## Instructions for the task
With the images removed, repeat the data below exactly.

## Listed records
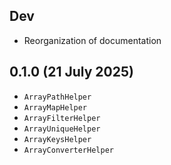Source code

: ## Dev

* Reorganization of documentation

## 0.1.0 (21 July 2025)

* `ArrayPathHelper`
* `ArrayMapHelper`
* `ArrayFilterHelper`
* `ArrayUniqueHelper`
* `ArrayKeysHelper`
* `ArrayConverterHelper`
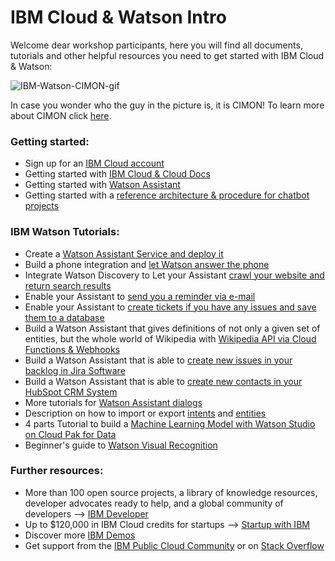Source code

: # IBM Cloud & Watson Intro

Welcome dear workshop participants, here you will find all documents, tutorials and other helpful resources you need to get started with IBM Cloud & Watson:

![IBM-Watson-CIMON-gif](https://www.ibm.com/thought-leadership/smart/ai-in-space-xp/src/img/loader_iss.gif)

In case you wonder who the guy in the picture is, it is CIMON! To learn more about CIMON click [here](https://www.ibm.com/thought-leadership/smart/ai-in-space-xp/).

### Getting started:
- Sign up for an [IBM Cloud account](https://ibm.biz/BdqQUK)
- Getting started with [IBM Cloud & Cloud Docs](https://cloud.ibm.com/docs)
- Getting started with [Watson Assistant](https://cloud.ibm.com/docs/assistant?topic=assistant-getting-started)
- Getting started with a [reference architecture & procedure for chatbot projects](https://www.ibm.com/cloud/architecture/architectures/cognitiveConversationDomain/reference-architecture)

### IBM Watson Tutorials:
- Create a [Watson Assistant Service and deploy it](https://github.com/FelixAugenstein/watson-assistant-tutorial)
- Build a phone integration and [let Watson answer the phone](https://github.com/FelixAugenstein/voice-agent-tutorial)
- Integrate Watson Discovery to Let your Assistant [crawl your website and return search results](https://github.com/FelixAugenstein/search-skill-tutorial)
- Enable your Assistant to [send you a reminder via e-mail](https://github.com/FelixAugenstein/watson-assistant-webhooks-tutorial)
- Enable your Assistant to [create tickets if you have any issues and save them to a database](https://github.com/FelixAugenstein/watson-assistant-webhooks-tutorial-part-ii)
- Build a Watson Assistant that gives definitions of not only a given set of entities, but the whole world of Wikipedia with [Wikipedia API via Cloud Functions & Webhooks](https://developer.ibm.com/recipes/tutorials/connect-watson-assistant-with-wikipedia-api-via-cloud-functions/)
- Build a Watson Assistant that is able to [create new issues in your backlog in Jira Software](https://github.com/FelixAugenstein/watson-assistant-jira-issues)
- Build a Watson Assistant that is able to [create new contacts in your HubSpot CRM System](https://github.com/FelixAugenstein/watson-assistant-hubspot-crm-contacts)
- More tutorials for [Watson Assistant dialogs](https://cloud.ibm.com/docs/assistant?topic=assistant-tutorial)
- Description on how to import or export [intents](https://cloud.ibm.com/docs/assistant?topic=assistant-intents#intents-export) and [entities](https://cloud.ibm.com/docs/assistant?topic=assistant-entities#entities-export)
- 4 parts Tutorial to build a [Machine Learning Model with Watson Studio on Cloud Pak for Data](https://github.com/FelixAugenstein/cloud-pak-for-data-tutorial)
- Beginner's guide to [Watson Visual Recognition](https://developer.ibm.com/articles/introduction-watson-visual-recognition/)

### Further resources:
- More than 100 open source projects, a library of knowledge resources, developer advocates ready to help, and a global community of developers --> [IBM Developer](https://developer.ibm.com/)
- Up to $120,000 in IBM Cloud credits for startups --> [Startup with IBM](https://developer.ibm.com/startups/)
- Discover more [IBM Demos](https://www.ibm.com/demos/)
- Get support from the [IBM Public Cloud Community](https://community.ibm.com/community/user/publiccloud/home) or on [Stack Overflow](https://stackoverflow.com/questions/tagged/ibm-cloud)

## Answer box
Source code

: ## Dev

* Reorganization of documentation

## 0.1.0 (21 July 2025)

* `ArrayPathHelper`
* `ArrayMapHelper`
* `ArrayFilterHelper`
* `ArrayUniqueHelper`
* `ArrayKeysHelper`
* `ArrayConverterHelper`
Source code

: # IBM Cloud & Watson Intro

Welcome dear workshop participants, here you will find all documents, tutorials and other helpful resources you need to get started with IBM Cloud & Watson:

![IBM-Watson-CIMON-gif](https://www.ibm.com/thought-leadership/smart/ai-in-space-xp/src/img/loader_iss.gif)

In case you wonder who the guy in the picture is, it is CIMON! To learn more about CIMON click [here](https://www.ibm.com/thought-leadership/smart/ai-in-space-xp/).

### Getting started:
- Sign up for an [IBM Cloud account](https://ibm.biz/BdqQUK)
- Getting started with [IBM Cloud & Cloud Docs](https://cloud.ibm.com/docs)
- Getting started with [Watson Assistant](https://cloud.ibm.com/docs/assistant?topic=assistant-getting-started)
- Getting started with a [reference architecture & procedure for chatbot projects](https://www.ibm.com/cloud/architecture/architectures/cognitiveConversationDomain/reference-architecture)

### IBM Watson Tutorials:
- Create a [Watson Assistant Service and deploy it](https://github.com/FelixAugenstein/watson-assistant-tutorial)
- Build a phone integration and [let Watson answer the phone](https://github.com/FelixAugenstein/voice-agent-tutorial)
- Integrate Watson Discovery to Let your Assistant [crawl your website and return search results](https://github.com/FelixAugenstein/search-skill-tutorial)
- Enable your Assistant to [send you a reminder via e-mail](https://github.com/FelixAugenstein/watson-assistant-webhooks-tutorial)
- Enable your Assistant to [create tickets if you have any issues and save them to a database](https://github.com/FelixAugenstein/watson-assistant-webhooks-tutorial-part-ii)
- Build a Watson Assistant that gives definitions of not only a given set of entities, but the whole world of Wikipedia with [Wikipedia API via Cloud Functions & Webhooks](https://developer.ibm.com/recipes/tutorials/connect-watson-assistant-with-wikipedia-api-via-cloud-functions/)
- Build a Watson Assistant that is able to [create new issues in your backlog in Jira Software](https://github.com/FelixAugenstein/watson-assistant-jira-issues)
- Build a Watson Assistant that is able to [create new contacts in your HubSpot CRM System](https://github.com/FelixAugenstein/watson-assistant-hubspot-crm-contacts)
- More tutorials for [Watson Assistant dialogs](https://cloud.ibm.com/docs/assistant?topic=assistant-tutorial)
- Description on how to import or export [intents](https://cloud.ibm.com/docs/assistant?topic=assistant-intents#intents-export) and [entities](https://cloud.ibm.com/docs/assistant?topic=assistant-entities#entities-export)
- 4 parts Tutorial to build a [Machine Learning Model with Watson Studio on Cloud Pak for Data](https://github.com/FelixAugenstein/cloud-pak-for-data-tutorial)
- Beginner's guide to [Watson Visual Recognition](https://developer.ibm.com/articles/introduction-watson-visual-recognition/)

### Further resources:
- More than 100 open source projects, a library of knowledge resources, developer advocates ready to help, and a global community of developers --> [IBM Developer](https://developer.ibm.com/)
- Up to $120,000 in IBM Cloud credits for startups --> [Startup with IBM](https://developer.ibm.com/startups/)
- Discover more [IBM Demos](https://www.ibm.com/demos/)
- Get support from the [IBM Public Cloud Community](https://community.ibm.com/community/user/publiccloud/home) or on [Stack Overflow](https://stackoverflow.com/questions/tagged/ibm-cloud)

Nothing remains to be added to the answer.